I normally hear the term flat spots used more for tires, but a starter can develop a dead spot.
Two common things I see that could be happening to you (outside of a battery issue)
The starter solenoid could be failing or the circuit feeding it.
The starter itself can get a dead spot or have worn brushes. You have carbon brushes in the body of the starter that are held against the commutator by spring pressure. Here is a picture of a commutator
http://www.btinternet.com/~roland.czerny/commutator.jpg Each of those pieces of copper is an individual circuit. If one fails the starter will be a bit weaker but you would probably never notice when it was spinning. If one fails and the starter happens to stop so that the brush is against only that one circuit then the starter won't spin next time you crank. I don't think this is your problem though as you normally have to do something to cause the starter to move a little before it will work again.

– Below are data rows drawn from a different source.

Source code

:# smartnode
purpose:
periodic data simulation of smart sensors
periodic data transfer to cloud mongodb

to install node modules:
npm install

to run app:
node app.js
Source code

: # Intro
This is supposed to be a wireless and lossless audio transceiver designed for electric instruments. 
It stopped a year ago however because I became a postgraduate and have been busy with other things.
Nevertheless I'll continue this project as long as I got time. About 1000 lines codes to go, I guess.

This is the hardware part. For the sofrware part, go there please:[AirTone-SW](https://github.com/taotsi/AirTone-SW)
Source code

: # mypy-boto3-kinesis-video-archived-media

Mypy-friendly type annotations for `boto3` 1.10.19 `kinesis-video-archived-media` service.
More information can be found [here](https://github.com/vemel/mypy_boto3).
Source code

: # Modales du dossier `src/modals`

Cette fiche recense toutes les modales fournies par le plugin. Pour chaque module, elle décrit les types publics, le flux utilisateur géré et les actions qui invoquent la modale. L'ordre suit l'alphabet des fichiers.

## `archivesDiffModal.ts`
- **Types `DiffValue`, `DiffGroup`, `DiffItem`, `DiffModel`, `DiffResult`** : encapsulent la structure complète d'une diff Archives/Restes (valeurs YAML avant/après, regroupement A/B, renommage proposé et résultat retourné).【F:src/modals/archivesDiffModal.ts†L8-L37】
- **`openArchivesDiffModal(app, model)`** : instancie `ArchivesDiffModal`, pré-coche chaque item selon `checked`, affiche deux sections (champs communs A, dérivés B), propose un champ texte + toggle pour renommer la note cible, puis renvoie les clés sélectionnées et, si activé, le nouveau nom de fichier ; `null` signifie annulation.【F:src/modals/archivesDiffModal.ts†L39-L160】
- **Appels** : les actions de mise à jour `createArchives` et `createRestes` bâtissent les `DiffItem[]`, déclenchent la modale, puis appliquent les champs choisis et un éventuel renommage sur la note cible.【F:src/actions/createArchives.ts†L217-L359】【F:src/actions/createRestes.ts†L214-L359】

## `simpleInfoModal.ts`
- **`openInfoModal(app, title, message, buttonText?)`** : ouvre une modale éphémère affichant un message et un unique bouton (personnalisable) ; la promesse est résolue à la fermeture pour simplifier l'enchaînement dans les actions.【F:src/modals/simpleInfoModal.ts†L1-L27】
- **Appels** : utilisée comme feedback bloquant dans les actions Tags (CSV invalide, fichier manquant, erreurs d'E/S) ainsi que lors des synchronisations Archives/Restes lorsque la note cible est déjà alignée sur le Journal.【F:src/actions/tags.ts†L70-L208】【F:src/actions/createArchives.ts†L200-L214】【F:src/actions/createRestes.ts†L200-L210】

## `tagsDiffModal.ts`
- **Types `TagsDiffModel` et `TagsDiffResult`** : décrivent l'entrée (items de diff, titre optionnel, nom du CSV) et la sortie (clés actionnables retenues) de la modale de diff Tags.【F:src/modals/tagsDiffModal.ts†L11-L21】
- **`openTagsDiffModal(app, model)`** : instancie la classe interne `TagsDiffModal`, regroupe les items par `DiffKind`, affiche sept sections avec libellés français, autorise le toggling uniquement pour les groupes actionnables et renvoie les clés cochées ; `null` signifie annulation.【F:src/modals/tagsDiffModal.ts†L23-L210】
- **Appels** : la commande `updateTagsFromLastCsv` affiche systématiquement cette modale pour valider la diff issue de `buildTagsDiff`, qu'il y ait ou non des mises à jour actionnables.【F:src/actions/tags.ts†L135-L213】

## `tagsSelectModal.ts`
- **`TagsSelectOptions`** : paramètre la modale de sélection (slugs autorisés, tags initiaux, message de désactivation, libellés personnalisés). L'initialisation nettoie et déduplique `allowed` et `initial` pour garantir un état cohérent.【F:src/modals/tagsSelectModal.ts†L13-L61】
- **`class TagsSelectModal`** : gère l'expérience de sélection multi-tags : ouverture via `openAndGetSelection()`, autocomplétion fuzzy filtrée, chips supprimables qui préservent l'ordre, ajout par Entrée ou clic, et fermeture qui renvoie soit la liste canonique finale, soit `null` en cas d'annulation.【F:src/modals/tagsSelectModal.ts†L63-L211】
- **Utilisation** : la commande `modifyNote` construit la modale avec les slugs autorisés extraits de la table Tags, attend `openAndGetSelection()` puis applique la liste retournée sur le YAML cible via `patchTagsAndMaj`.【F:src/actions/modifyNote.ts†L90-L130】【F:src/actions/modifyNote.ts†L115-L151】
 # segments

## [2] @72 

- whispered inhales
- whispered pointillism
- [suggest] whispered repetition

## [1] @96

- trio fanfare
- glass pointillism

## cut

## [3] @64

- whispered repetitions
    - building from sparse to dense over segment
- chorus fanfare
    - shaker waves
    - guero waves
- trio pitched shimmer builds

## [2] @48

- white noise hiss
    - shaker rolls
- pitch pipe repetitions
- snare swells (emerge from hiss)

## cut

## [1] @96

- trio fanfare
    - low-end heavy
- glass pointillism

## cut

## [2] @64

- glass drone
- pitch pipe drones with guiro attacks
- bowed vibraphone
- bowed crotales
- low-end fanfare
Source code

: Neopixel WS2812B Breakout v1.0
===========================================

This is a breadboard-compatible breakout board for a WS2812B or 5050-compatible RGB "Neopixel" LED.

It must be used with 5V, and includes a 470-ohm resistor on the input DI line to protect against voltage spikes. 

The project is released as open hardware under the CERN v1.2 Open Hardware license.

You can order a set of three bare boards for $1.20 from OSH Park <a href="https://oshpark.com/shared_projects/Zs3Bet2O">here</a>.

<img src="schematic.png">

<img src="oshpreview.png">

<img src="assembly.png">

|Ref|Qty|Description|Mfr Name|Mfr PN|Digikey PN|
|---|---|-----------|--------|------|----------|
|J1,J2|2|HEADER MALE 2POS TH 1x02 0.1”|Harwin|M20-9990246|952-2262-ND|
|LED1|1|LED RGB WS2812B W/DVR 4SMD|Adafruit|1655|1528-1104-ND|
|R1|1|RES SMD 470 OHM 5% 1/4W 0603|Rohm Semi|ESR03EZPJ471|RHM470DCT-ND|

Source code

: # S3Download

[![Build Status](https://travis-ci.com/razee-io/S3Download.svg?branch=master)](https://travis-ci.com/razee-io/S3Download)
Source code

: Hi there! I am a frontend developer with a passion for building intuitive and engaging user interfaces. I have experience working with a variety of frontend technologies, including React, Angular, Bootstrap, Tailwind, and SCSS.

As for the storage method - I agree totally. But I have lifetime warrantee on the battery and the mufflers so it costs me zilch to get them replaced every so often. Your points are well taken though. I do, however, start it up about every 3 weeks for 1/2 an hour or so and let it idle on the drive and sometimes run it back and forth on the driveway a bit.
I'm in Canada and they salt for no apparent reason half the time and in my area traditionally we have snow up to the eyeballs (except for recent winters), so I don't bother trying to run it past when I feel comfortable in it..
I do recollect reading (probably on this group) that one way to eliminate the leaky caliper issues on these things is to pump the brake pedal on them every so often during the winter. There are probably much more rigorous regimes that could and should be applied as you suggest. I do need a rebuild job on the brakes when I get to it and I am sure that is the reason. I think, but am not sure, that the pumping will eliminate the sticking of the piston and sort of displacing the o-ring seal on it with subsequent leakage. The pitting is something else entirely and I think is caused by electrolysis type of effect and moisture between dissimilar metals and I think the only way to really fix that is stainless steel sleeves.
I do keep it in a fairly dry garage, usually above freezing, but your points on frame preservation are well taken.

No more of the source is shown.